> **Problem to work on**:
All the data that follows should be repeated exactly, without a single picture.

> **Extracted entries**:
■ ■ ■ ■ ■

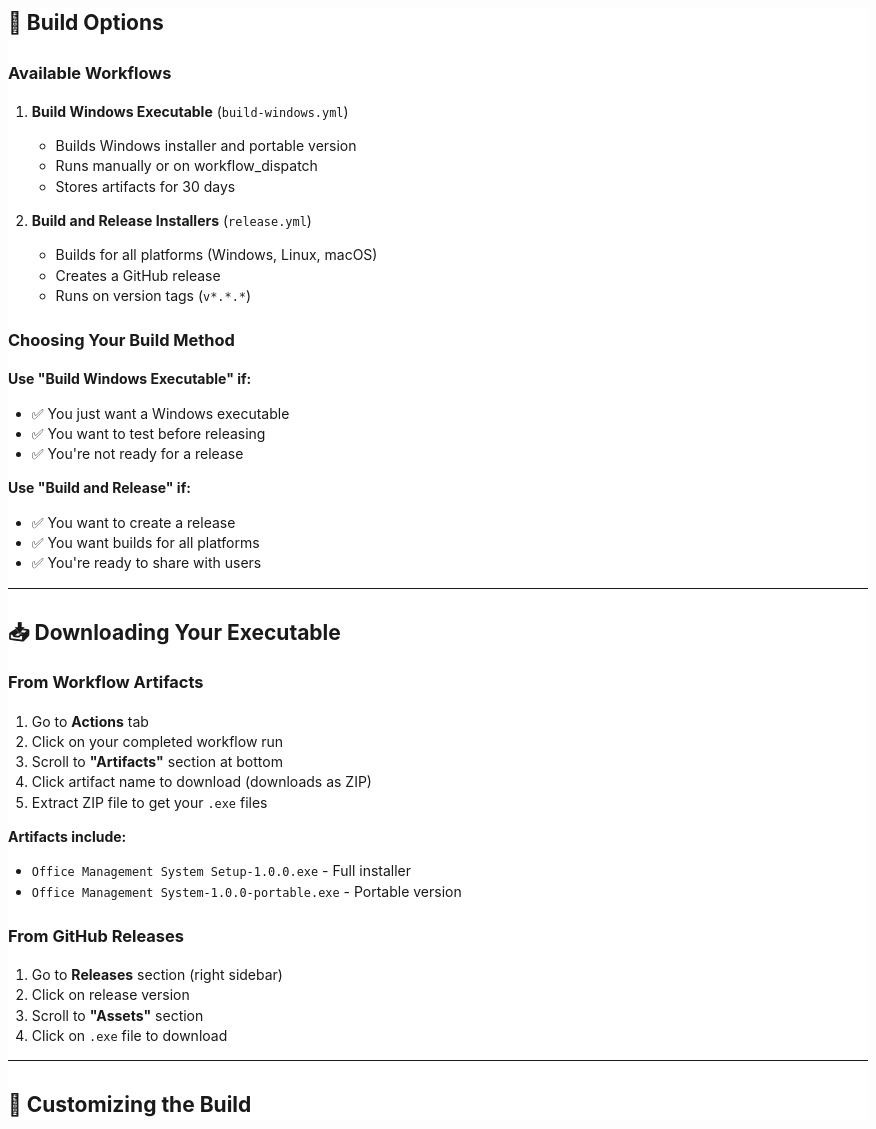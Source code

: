 
## 🎯 Build Options

### Available Workflows

1. **Build Windows Executable** (`build-windows.yml`)
   - Builds Windows installer and portable version
   - Runs manually or on workflow_dispatch
   - Stores artifacts for 30 days

2. **Build and Release Installers** (`release.yml`)
   - Builds for all platforms (Windows, Linux, macOS)
   - Creates a GitHub release
   - Runs on version tags (`v*.*.*`)

### Choosing Your Build Method

**Use "Build Windows Executable" if:**
- ✅ You just want a Windows executable
- ✅ You want to test before releasing
- ✅ You're not ready for a release

**Use "Build and Release" if:**
- ✅ You want to create a release
- ✅ You want builds for all platforms
- ✅ You're ready to share with users

---

## 📥 Downloading Your Executable

### From Workflow Artifacts

1. Go to **Actions** tab
2. Click on your completed workflow run
3. Scroll to **"Artifacts"** section at bottom
4. Click artifact name to download (downloads as ZIP)
5. Extract ZIP file to get your `.exe` files

**Artifacts include:**
- `Office Management System Setup-1.0.0.exe` - Full installer
- `Office Management System-1.0.0-portable.exe` - Portable version

### From GitHub Releases

1. Go to **Releases** section (right sidebar)
2. Click on release version
3. Scroll to **"Assets"** section
4. Click on `.exe` file to download

---

## 🔧 Customizing the Build
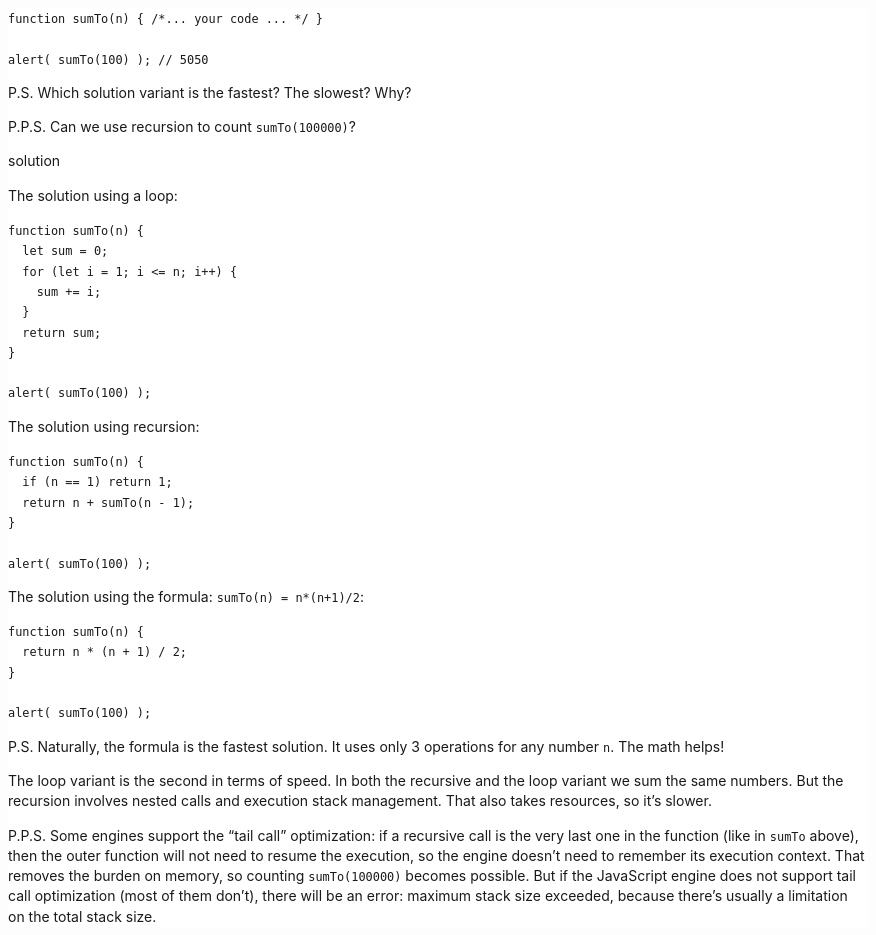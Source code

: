     function sumTo(n) { /*... your code ... */ }

    alert( sumTo(100) ); // 5050

P.S. Which solution variant is the fastest? The slowest? Why?

P.P.S. Can we use recursion to count `sumTo(100000)`?

solution

The solution using a loop:

<a href="recursion.html#" class="toolbar__button toolbar__button_run" title="run"></a>

<a href="recursion.html#" class="toolbar__button toolbar__button_edit" title="open in sandbox"></a>

    function sumTo(n) {
      let sum = 0;
      for (let i = 1; i <= n; i++) {
        sum += i;
      }
      return sum;
    }

    alert( sumTo(100) );

The solution using recursion:

<a href="recursion.html#" class="toolbar__button toolbar__button_run" title="run"></a>

<a href="recursion.html#" class="toolbar__button toolbar__button_edit" title="open in sandbox"></a>

    function sumTo(n) {
      if (n == 1) return 1;
      return n + sumTo(n - 1);
    }

    alert( sumTo(100) );

The solution using the formula: `sumTo(n) = n*(n+1)/2`:

<a href="recursion.html#" class="toolbar__button toolbar__button_run" title="run"></a>

<a href="recursion.html#" class="toolbar__button toolbar__button_edit" title="open in sandbox"></a>

    function sumTo(n) {
      return n * (n + 1) / 2;
    }

    alert( sumTo(100) );

P.S. Naturally, the formula is the fastest solution. It uses only 3 operations for any number `n`. The math helps!

The loop variant is the second in terms of speed. In both the recursive and the loop variant we sum the same numbers. But the recursion involves nested calls and execution stack management. That also takes resources, so it’s slower.

P.P.S. Some engines support the “tail call” optimization: if a recursive call is the very last one in the function (like in `sumTo` above), then the outer function will not need to resume the execution, so the engine doesn’t need to remember its execution context. That removes the burden on memory, so counting `sumTo(100000)` becomes possible. But if the JavaScript engine does not support tail call optimization (most of them don’t), there will be an error: maximum stack size exceeded, because there’s usually a limitation on the total stack size.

■ ■ ■ ■ ■

> **Exercise output**:
Source code

: 
## 🎯 Build Options

### Available Workflows

1. **Build Windows Executable** (`build-windows.yml`)
   - Builds Windows installer and portable version
   - Runs manually or on workflow_dispatch
   - Stores artifacts for 30 days

2. **Build and Release Installers** (`release.yml`)
   - Builds for all platforms (Windows, Linux, macOS)
   - Creates a GitHub release
   - Runs on version tags (`v*.*.*`)

### Choosing Your Build Method

**Use "Build Windows Executable" if:**
- ✅ You just want a Windows executable
- ✅ You want to test before releasing
- ✅ You're not ready for a release

**Use "Build and Release" if:**
- ✅ You want to create a release
- ✅ You want builds for all platforms
- ✅ You're ready to share with users

---

## 📥 Downloading Your Executable

### From Workflow Artifacts

1. Go to **Actions** tab
2. Click on your completed workflow run
3. Scroll to **"Artifacts"** section at bottom
4. Click artifact name to download (downloads as ZIP)
5. Extract ZIP file to get your `.exe` files

**Artifacts include:**
- `Office Management System Setup-1.0.0.exe` - Full installer
- `Office Management System-1.0.0-portable.exe` - Portable version

### From GitHub Releases

1. Go to **Releases** section (right sidebar)
2. Click on release version
3. Scroll to **"Assets"** section
4. Click on `.exe` file to download

---

## 🔧 Customizing the Build
Source code

:     function sumTo(n) { /*... your code ... */ }

    alert( sumTo(100) ); // 5050

P.S. Which solution variant is the fastest? The slowest? Why?

P.P.S. Can we use recursion to count `sumTo(100000)`?

solution

The solution using a loop:

<a href="recursion.html#" class="toolbar__button toolbar__button_run" title="run"></a>

<a href="recursion.html#" class="toolbar__button toolbar__button_edit" title="open in sandbox"></a>

    function sumTo(n) {
      let sum = 0;
      for (let i = 1; i <= n; i++) {
        sum += i;
      }
      return sum;
    }

    alert( sumTo(100) );

The solution using recursion:

<a href="recursion.html#" class="toolbar__button toolbar__button_run" title="run"></a>

<a href="recursion.html#" class="toolbar__button toolbar__button_edit" title="open in sandbox"></a>

    function sumTo(n) {
      if (n == 1) return 1;
      return n + sumTo(n - 1);
    }

    alert( sumTo(100) );

The solution using the formula: `sumTo(n) = n*(n+1)/2`:

<a href="recursion.html#" class="toolbar__button toolbar__button_run" title="run"></a>

<a href="recursion.html#" class="toolbar__button toolbar__button_edit" title="open in sandbox"></a>

    function sumTo(n) {
      return n * (n + 1) / 2;
    }

    alert( sumTo(100) );

P.S. Naturally, the formula is the fastest solution. It uses only 3 operations for any number `n`. The math helps!

The loop variant is the second in terms of speed. In both the recursive and the loop variant we sum the same numbers. But the recursion involves nested calls and execution stack management. That also takes resources, so it’s slower.

P.P.S. Some engines support the “tail call” optimization: if a recursive call is the very last one in the function (like in `sumTo` above), then the outer function will not need to resume the execution, so the engine doesn’t need to remember its execution context. That removes the burden on memory, so counting `sumTo(100000)` becomes possible. But if the JavaScript engine does not support tail call optimization (most of them don’t), there will be an error: maximum stack size exceeded, because there’s usually a limitation on the total stack size.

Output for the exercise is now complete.